About 60 people took part in a round dance outside the Law Courts in Winnipeg over the lunch hour today to protest Shawn Lamb's plea bargain.
Last week, Lamb was given a 20-year sentence for his role in the the deaths of Lorna Blacksmith, 18, and Carolyn Sinclair, 25.
Lamb faced second-degree murder charges in connection with their deaths as well as the case of Tanya Nepinak, 31, who disappeared in September 2011. Her remains have never been found.
In a controversial plea bargain last week, he pleaded guilty to two counts of manslaughter and was handed 20 years in prison.
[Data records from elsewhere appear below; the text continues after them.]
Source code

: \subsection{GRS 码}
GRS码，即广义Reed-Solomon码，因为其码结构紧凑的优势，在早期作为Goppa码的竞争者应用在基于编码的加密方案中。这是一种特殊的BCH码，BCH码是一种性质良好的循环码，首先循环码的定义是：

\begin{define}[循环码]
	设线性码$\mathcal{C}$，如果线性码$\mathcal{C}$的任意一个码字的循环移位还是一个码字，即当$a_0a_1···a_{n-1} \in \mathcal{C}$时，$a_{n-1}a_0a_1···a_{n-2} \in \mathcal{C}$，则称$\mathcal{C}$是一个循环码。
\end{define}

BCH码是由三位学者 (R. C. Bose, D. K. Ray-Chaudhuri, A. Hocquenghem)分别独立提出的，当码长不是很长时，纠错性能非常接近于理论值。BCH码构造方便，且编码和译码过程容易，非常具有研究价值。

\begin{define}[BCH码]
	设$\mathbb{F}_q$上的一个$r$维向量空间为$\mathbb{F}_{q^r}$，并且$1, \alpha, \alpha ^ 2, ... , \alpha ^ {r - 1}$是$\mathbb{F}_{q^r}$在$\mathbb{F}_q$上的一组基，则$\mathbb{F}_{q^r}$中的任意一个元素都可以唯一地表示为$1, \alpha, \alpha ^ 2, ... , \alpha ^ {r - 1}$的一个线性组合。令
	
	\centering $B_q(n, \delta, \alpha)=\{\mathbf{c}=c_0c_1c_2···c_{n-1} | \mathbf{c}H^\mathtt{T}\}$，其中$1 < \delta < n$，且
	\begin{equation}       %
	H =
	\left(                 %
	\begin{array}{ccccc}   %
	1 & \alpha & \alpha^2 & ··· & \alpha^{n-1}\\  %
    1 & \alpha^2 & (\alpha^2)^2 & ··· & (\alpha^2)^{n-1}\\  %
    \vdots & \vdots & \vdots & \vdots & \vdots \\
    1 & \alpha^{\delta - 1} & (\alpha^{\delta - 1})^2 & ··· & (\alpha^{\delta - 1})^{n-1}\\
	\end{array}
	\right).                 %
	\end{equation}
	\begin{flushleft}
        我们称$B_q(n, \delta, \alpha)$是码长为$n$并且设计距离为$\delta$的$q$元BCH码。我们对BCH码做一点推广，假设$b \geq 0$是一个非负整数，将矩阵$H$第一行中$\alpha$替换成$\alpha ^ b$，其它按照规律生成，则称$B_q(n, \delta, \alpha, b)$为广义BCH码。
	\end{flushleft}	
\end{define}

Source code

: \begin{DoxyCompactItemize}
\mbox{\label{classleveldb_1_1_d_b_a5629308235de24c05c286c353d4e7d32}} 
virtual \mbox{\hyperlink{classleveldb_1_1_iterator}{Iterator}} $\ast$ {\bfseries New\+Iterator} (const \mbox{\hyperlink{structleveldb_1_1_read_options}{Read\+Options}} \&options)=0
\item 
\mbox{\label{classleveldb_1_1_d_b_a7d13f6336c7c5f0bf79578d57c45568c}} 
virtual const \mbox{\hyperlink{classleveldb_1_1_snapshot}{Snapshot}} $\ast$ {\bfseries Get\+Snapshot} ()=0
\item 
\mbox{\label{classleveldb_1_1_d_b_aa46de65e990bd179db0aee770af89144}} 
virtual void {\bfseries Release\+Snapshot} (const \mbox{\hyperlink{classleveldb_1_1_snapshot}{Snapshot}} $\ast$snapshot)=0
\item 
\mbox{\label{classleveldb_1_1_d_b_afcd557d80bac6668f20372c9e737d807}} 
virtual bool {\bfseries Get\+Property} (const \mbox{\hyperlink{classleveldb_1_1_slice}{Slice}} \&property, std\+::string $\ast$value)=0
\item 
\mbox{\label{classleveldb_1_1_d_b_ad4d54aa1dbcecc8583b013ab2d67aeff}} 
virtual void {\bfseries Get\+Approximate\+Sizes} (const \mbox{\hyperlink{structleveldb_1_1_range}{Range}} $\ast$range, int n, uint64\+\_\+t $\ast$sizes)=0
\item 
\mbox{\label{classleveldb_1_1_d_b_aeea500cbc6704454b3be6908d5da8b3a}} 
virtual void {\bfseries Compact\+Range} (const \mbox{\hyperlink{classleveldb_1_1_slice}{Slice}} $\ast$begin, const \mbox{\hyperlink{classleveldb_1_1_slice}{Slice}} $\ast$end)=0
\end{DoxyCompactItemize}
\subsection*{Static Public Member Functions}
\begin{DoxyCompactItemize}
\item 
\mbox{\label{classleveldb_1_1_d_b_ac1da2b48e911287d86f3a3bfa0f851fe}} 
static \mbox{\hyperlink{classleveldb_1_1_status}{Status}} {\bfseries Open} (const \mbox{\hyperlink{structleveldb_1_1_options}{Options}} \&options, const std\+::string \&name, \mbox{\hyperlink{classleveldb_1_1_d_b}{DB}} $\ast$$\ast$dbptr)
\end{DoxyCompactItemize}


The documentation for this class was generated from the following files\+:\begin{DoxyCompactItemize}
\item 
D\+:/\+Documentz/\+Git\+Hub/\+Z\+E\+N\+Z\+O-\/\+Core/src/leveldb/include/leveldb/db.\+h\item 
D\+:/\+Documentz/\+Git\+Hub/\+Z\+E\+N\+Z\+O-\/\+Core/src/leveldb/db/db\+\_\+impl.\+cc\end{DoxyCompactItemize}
There was no mention of second-degree murder charges at the hearing in the Nepinak case.
Tanya Nepinak's mother and aunt both today spoke out against the agreement Lamb struck last week.
"They didn't pay for my daughter; why didn't they do that?" Joyce Nepinak said, referring to a highly charged deal that saw Lamb offer confessions his lawyer suggested were made in return for $1,500 police deposited at the Remand Centre canteen for snacks and pop.
The family said they feel left out because no one from the justice system has been in touch to tell them what to expect.
"There's no closure for our family," Nepinak's aunt Sue Caribou said.
The round dance is one of three events organized by local Idle No More and the city's aboriginal community to draw attention to justice issues around Canada's missing and murdered aboriginal women.
The groups also held a sidewalk picket downtown Monday morning, and plan to wrap up events this evening with a march from Ellice Avenue and Home Street in the West End neighbourhood to the legislature, followed by a candlelight vigil.
Lamb’s next court appearance is scheduled for Nov. 25.